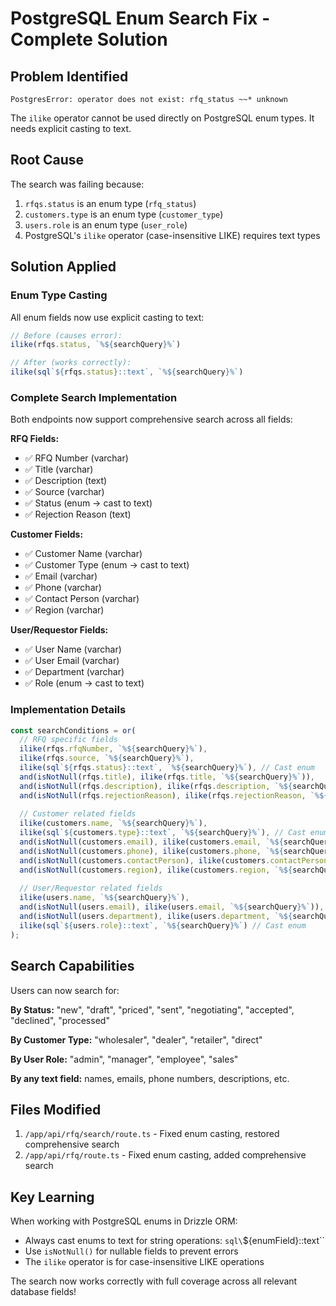 # PostgreSQL Enum Search Fix - Complete Solution

## Problem Identified
`PostgresError: operator does not exist: rfq_status ~~* unknown`

The `ilike` operator cannot be used directly on PostgreSQL enum types. It needs explicit casting to text.

## Root Cause
The search was failing because:
1. `rfqs.status` is an enum type (`rfq_status`)
2. `customers.type` is an enum type (`customer_type`) 
3. `users.role` is an enum type (`user_role`)
4. PostgreSQL's `ilike` operator (case-insensitive LIKE) requires text types

## Solution Applied

### Enum Type Casting
All enum fields now use explicit casting to text:

```typescript
// Before (causes error):
ilike(rfqs.status, `%${searchQuery}%`)

// After (works correctly):
ilike(sql`${rfqs.status}::text`, `%${searchQuery}%`)
```

### Complete Search Implementation
Both endpoints now support comprehensive search across all fields:

**RFQ Fields:**
- ✅ RFQ Number (varchar)
- ✅ Title (varchar) 
- ✅ Description (text)
- ✅ Source (varchar)
- ✅ Status (enum → cast to text)
- ✅ Rejection Reason (text)

**Customer Fields:**
- ✅ Customer Name (varchar)
- ✅ Customer Type (enum → cast to text)
- ✅ Email (varchar)
- ✅ Phone (varchar) 
- ✅ Contact Person (varchar)
- ✅ Region (varchar)

**User/Requestor Fields:**
- ✅ User Name (varchar)
- ✅ User Email (varchar)
- ✅ Department (varchar)
- ✅ Role (enum → cast to text)

### Implementation Details

```typescript
const searchConditions = or(
  // RFQ specific fields
  ilike(rfqs.rfqNumber, `%${searchQuery}%`),
  ilike(rfqs.source, `%${searchQuery}%`),
  ilike(sql`${rfqs.status}::text`, `%${searchQuery}%`), // Cast enum
  and(isNotNull(rfqs.title), ilike(rfqs.title, `%${searchQuery}%`)),
  and(isNotNull(rfqs.description), ilike(rfqs.description, `%${searchQuery}%`)),
  and(isNotNull(rfqs.rejectionReason), ilike(rfqs.rejectionReason, `%${searchQuery}%`)),
  
  // Customer related fields
  ilike(customers.name, `%${searchQuery}%`),
  ilike(sql`${customers.type}::text`, `%${searchQuery}%`), // Cast enum
  and(isNotNull(customers.email), ilike(customers.email, `%${searchQuery}%`)),
  and(isNotNull(customers.phone), ilike(customers.phone, `%${searchQuery}%`)),
  and(isNotNull(customers.contactPerson), ilike(customers.contactPerson, `%${searchQuery}%`)),
  and(isNotNull(customers.region), ilike(customers.region, `%${searchQuery}%`)),
  
  // User/Requestor related fields
  ilike(users.name, `%${searchQuery}%`),
  and(isNotNull(users.email), ilike(users.email, `%${searchQuery}%`)),
  and(isNotNull(users.department), ilike(users.department, `%${searchQuery}%`)),
  ilike(sql`${users.role}::text`, `%${searchQuery}%`) // Cast enum
);
```

## Search Capabilities

Users can now search for:

**By Status:** "new", "draft", "priced", "sent", "negotiating", "accepted", "declined", "processed"

**By Customer Type:** "wholesaler", "dealer", "retailer", "direct"

**By User Role:** "admin", "manager", "employee", "sales"

**By any text field:** names, emails, phone numbers, descriptions, etc.

## Files Modified
1. `/app/api/rfq/search/route.ts` - Fixed enum casting, restored comprehensive search
2. `/app/api/rfq/route.ts` - Fixed enum casting, added comprehensive search

## Key Learning
When working with PostgreSQL enums in Drizzle ORM:
- Always cast enums to text for string operations: `sql\`\${enumField}::text\``
- Use `isNotNull()` for nullable fields to prevent errors
- The `ilike` operator is for case-insensitive LIKE operations

The search now works correctly with full coverage across all relevant database fields!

====================

Would you return the whole listing above exactly as written, skipping any image?

§ **Exercise result**:
 # PostgreSQL Enum Search Fix - Complete Solution

## Problem Identified
`PostgresError: operator does not exist: rfq_status ~~* unknown`

The `ilike` operator cannot be used directly on PostgreSQL enum types. It needs explicit casting to text.

## Root Cause
The search was failing because:
1. `rfqs.status` is an enum type (`rfq_status`)
2. `customers.type` is an enum type (`customer_type`) 
3. `users.role` is an enum type (`user_role`)
4. PostgreSQL's `ilike` operator (case-insensitive LIKE) requires text types

## Solution Applied

### Enum Type Casting
All enum fields now use explicit casting to text:

```typescript
// Before (causes error):
ilike(rfqs.status, `%${searchQuery}%`)

// After (works correctly):
ilike(sql`${rfqs.status}::text`, `%${searchQuery}%`)
```

### Complete Search Implementation
Both endpoints now support comprehensive search across all fields:

**RFQ Fields:**
- ✅ RFQ Number (varchar)
- ✅ Title (varchar) 
- ✅ Description (text)
- ✅ Source (varchar)
- ✅ Status (enum → cast to text)
- ✅ Rejection Reason (text)

**Customer Fields:**
- ✅ Customer Name (varchar)
- ✅ Customer Type (enum → cast to text)
- ✅ Email (varchar)
- ✅ Phone (varchar) 
- ✅ Contact Person (varchar)
- ✅ Region (varchar)

**User/Requestor Fields:**
- ✅ User Name (varchar)
- ✅ User Email (varchar)
- ✅ Department (varchar)
- ✅ Role (enum → cast to text)

### Implementation Details

```typescript
const searchConditions = or(
  // RFQ specific fields
  ilike(rfqs.rfqNumber, `%${searchQuery}%`),
  ilike(rfqs.source, `%${searchQuery}%`),
  ilike(sql`${rfqs.status}::text`, `%${searchQuery}%`), // Cast enum
  and(isNotNull(rfqs.title), ilike(rfqs.title, `%${searchQuery}%`)),
  and(isNotNull(rfqs.description), ilike(rfqs.description, `%${searchQuery}%`)),
  and(isNotNull(rfqs.rejectionReason), ilike(rfqs.rejectionReason, `%${searchQuery}%`)),
  
  // Customer related fields
  ilike(customers.name, `%${searchQuery}%`),
  ilike(sql`${customers.type}::text`, `%${searchQuery}%`), // Cast enum
  and(isNotNull(customers.email), ilike(customers.email, `%${searchQuery}%`)),
  and(isNotNull(customers.phone), ilike(customers.phone, `%${searchQuery}%`)),
  and(isNotNull(customers.contactPerson), ilike(customers.contactPerson, `%${searchQuery}%`)),
  and(isNotNull(customers.region), ilike(customers.region, `%${searchQuery}%`)),
  
  // User/Requestor related fields
  ilike(users.name, `%${searchQuery}%`),
  and(isNotNull(users.email), ilike(users.email, `%${searchQuery}%`)),
  and(isNotNull(users.department), ilike(users.department, `%${searchQuery}%`)),
  ilike(sql`${users.role}::text`, `%${searchQuery}%`) // Cast enum
);
```

## Search Capabilities

Users can now search for:

**By Status:** "new", "draft", "priced", "sent", "negotiating", "accepted", "declined", "processed"

**By Customer Type:** "wholesaler", "dealer", "retailer", "direct"

**By User Role:** "admin", "manager", "employee", "sales"

**By any text field:** names, emails, phone numbers, descriptions, etc.

## Files Modified
1. `/app/api/rfq/search/route.ts` - Fixed enum casting, restored comprehensive search
2. `/app/api/rfq/route.ts` - Fixed enum casting, added comprehensive search

## Key Learning
When working with PostgreSQL enums in Drizzle ORM:
- Always cast enums to text for string operations: `sql\`\${enumField}::text\``
- Use `isNotNull()` for nullable fields to prevent errors
- The `ilike` operator is for case-insensitive LIKE operations

The search now works correctly with full coverage across all relevant database fields!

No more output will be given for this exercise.